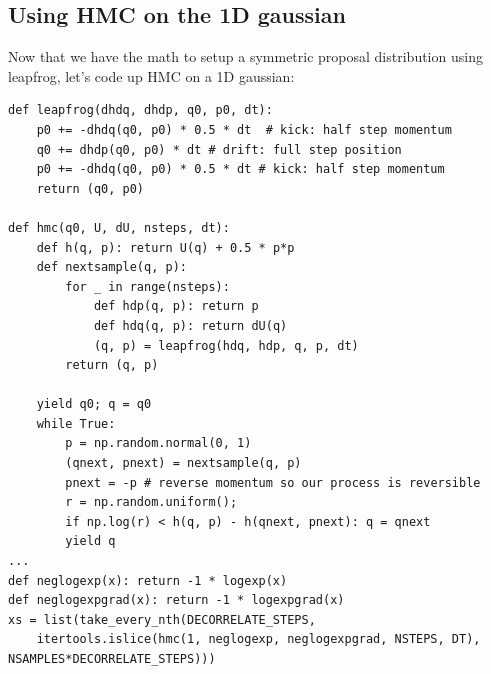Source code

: \documentclass[titlepage]{article}
\newcommand{\p}{\mathbf{p}}
\newcommand{\q}{\mathbf{q}}
\begin{document}
% 
% 
% 


\subsection{Using HMC on the 1D gaussian}

Now that we have the math to setup a symmetric proposal distribution using
leapfrog, let's
code up HMC on a 1D gaussian:

{\footnotesize

\begin{verbatim}
def leapfrog(dhdq, dhdp, q0, p0, dt):
    p0 += -dhdq(q0, p0) * 0.5 * dt  # kick: half step momentum
    q0 += dhdp(q0, p0) * dt # drift: full step position
    p0 += -dhdq(q0, p0) * 0.5 * dt # kick: half step momentum
    return (q0, p0)

def hmc(q0, U, dU, nsteps, dt):
    def h(q, p): return U(q) + 0.5 * p*p
    def nextsample(q, p):
        for _ in range(nsteps):
            def hdp(q, p): return p
            def hdq(q, p): return dU(q)
            (q, p) = leapfrog(hdq, hdp, q, p, dt)
        return (q, p)

    yield q0; q = q0
    while True:
        p = np.random.normal(0, 1)
        (qnext, pnext) = nextsample(q, p)
        pnext = -p # reverse momentum so our process is reversible
        r = np.random.uniform(); 
        if np.log(r) < h(q, p) - h(qnext, pnext): q = qnext
        yield q
...
def neglogexp(x): return -1 * logexp(x)
def neglogexpgrad(x): return -1 * logexpgrad(x)
xs = list(take_every_nth(DECORRELATE_STEPS, 
    itertools.islice(hmc(1, neglogexp, neglogexpgrad, NSTEPS, DT), NSAMPLES*DECORRELATE_STEPS)))
\end{verbatim}
}
\end{document}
------
**TASK TO COMPLETE**
If a line in the entries above contains the word "mathbf", count it, and give only the final number.

**REPLY TO THE TASK**
2